Air masses cover many hundreds or thousands of square miles and adopt the characteristics of the surface below them. Once an air mass moves away from its source region, underlying vegetation and water bodies can quickly modify its character.
Types of Air Mass
Air masses are classified by their region of origin (Arctic(A), Antarctic(AA), Polar(P), Tropical(T) or Equatorial(E)) and by the route followed by the air mass (Continental(c) or Maritime(m)). As a general rule, arctic and polar air masses are cold, while tropical and equatorial air masses are relatively warm. Continental air masses are generally dry because they give up most of their moisture while travelling over the land; in contrast, maritime air masses pick up moisture during their passage over the sea and are relatively moist.
Air masses are commonly described by a combination of these two factors, e.g. Maritime Polar (mP) to which a third letter may be added to indicate the stability of the air: 'k' to indicate that the air is colder than the surface over which it is passing, or 'w' when it is warmer than the underlying surface. An alternative system reverses the order of the first two factors, e.g. Polar Maritime (Pm).
As an example, the temperature and humidity characteristics of air masses encountered in the UK are illustrated in the diagram below.

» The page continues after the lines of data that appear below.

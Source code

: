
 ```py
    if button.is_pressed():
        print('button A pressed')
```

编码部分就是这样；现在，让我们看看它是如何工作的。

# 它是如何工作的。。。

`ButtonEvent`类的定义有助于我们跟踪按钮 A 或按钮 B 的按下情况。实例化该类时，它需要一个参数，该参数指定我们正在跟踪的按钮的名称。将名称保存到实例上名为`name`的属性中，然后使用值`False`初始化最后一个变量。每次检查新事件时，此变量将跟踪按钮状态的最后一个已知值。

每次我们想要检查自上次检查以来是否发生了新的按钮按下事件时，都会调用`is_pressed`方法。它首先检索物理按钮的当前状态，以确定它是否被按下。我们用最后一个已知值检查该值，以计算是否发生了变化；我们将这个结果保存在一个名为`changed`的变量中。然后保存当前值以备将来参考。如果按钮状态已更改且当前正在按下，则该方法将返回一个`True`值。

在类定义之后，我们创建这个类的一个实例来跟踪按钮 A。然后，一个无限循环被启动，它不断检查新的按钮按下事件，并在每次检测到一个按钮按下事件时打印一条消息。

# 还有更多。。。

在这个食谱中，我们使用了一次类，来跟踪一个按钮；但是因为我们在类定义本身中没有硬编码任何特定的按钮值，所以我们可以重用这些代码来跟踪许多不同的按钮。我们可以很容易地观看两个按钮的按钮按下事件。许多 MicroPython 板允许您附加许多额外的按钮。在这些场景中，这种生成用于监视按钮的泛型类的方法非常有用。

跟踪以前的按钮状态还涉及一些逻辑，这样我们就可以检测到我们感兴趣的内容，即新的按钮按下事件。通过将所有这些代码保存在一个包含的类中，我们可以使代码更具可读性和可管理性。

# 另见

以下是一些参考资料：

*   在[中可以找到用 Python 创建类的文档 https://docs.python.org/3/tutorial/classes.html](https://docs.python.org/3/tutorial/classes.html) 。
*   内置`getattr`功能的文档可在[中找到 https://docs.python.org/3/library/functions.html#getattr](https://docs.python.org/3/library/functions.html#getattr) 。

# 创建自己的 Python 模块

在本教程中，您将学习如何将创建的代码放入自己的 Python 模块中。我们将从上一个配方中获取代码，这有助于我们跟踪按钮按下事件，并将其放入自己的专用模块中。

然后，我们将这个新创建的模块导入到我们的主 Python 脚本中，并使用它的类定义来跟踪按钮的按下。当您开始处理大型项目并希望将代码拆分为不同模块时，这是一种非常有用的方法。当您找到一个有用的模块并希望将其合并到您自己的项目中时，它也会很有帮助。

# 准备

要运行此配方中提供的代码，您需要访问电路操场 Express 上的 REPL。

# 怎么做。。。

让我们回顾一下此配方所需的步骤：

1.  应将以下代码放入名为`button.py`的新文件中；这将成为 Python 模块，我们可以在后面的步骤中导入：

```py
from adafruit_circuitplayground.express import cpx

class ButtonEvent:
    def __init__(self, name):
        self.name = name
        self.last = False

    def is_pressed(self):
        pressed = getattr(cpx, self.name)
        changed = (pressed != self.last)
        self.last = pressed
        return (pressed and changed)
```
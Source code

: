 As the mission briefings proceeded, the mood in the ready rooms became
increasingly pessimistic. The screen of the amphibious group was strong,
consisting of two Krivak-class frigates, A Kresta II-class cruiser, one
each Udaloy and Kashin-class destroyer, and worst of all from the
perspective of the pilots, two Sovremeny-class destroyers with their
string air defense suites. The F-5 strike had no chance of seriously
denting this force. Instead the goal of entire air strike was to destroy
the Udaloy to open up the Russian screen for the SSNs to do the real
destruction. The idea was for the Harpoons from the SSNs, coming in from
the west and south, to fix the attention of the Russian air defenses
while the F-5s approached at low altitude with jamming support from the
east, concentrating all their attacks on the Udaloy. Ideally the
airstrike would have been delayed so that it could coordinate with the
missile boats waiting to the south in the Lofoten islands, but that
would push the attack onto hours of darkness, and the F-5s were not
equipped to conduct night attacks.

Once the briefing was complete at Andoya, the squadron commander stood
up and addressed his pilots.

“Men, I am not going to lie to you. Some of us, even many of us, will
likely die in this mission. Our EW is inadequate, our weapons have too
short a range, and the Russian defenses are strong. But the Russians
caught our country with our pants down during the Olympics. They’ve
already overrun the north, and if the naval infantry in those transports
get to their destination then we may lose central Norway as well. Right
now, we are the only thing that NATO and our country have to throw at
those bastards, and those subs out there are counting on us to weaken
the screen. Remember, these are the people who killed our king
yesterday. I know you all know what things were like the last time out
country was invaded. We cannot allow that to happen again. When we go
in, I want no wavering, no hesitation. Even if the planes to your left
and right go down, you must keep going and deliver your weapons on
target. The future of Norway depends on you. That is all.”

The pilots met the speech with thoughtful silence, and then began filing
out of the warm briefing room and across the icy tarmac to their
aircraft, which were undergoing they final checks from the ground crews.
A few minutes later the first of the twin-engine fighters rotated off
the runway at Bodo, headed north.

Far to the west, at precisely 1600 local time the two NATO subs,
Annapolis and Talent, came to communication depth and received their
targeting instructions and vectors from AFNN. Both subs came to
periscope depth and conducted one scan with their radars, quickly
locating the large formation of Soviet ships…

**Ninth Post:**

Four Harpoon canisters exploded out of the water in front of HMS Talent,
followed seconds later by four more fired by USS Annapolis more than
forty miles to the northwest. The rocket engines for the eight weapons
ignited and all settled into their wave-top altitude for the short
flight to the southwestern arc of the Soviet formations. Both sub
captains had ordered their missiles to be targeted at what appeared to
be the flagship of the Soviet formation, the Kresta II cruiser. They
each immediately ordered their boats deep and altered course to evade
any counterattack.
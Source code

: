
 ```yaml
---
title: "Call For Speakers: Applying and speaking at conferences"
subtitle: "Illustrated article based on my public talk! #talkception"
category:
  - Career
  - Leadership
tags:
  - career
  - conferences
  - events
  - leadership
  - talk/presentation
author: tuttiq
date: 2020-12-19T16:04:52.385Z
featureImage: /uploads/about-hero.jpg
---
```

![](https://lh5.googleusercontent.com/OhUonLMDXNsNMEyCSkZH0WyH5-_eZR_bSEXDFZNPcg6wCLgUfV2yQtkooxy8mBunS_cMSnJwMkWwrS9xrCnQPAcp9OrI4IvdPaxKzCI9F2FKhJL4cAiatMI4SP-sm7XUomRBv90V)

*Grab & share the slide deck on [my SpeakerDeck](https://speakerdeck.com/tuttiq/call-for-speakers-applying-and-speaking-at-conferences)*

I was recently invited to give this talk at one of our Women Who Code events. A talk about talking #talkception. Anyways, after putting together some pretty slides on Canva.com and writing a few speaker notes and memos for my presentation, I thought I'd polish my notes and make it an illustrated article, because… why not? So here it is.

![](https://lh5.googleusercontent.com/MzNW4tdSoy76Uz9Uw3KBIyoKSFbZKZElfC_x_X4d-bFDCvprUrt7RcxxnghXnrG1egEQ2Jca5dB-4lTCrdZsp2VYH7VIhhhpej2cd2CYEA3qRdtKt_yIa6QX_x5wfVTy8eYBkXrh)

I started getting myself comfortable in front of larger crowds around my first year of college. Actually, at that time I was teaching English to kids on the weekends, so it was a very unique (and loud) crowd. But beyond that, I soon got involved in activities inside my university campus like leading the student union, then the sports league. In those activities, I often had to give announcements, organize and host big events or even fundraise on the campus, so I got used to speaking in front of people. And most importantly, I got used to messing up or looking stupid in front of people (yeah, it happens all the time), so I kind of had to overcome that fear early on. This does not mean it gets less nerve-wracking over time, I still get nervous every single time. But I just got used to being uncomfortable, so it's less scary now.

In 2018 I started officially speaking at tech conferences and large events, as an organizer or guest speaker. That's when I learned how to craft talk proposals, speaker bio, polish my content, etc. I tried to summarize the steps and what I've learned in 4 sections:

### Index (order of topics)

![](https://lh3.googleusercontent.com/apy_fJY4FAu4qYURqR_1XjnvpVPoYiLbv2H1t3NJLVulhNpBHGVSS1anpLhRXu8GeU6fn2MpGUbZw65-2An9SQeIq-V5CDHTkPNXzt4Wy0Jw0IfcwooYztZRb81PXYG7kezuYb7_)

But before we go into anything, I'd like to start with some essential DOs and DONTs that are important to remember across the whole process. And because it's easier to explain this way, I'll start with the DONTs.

Once an air mass moves out of its source region, it may be modified as it encounters surface conditions different to those found in the source region. For example, as polar air moves southward, it encounters warmer land masses that heat it by the ground below. Polar and tropical air masses typically clash in the middle latitudes, producing some very changeable climates. The surface where the air masses meet is termed a 'front'. Cloud normally develops at a front frequently resulting in precipitation.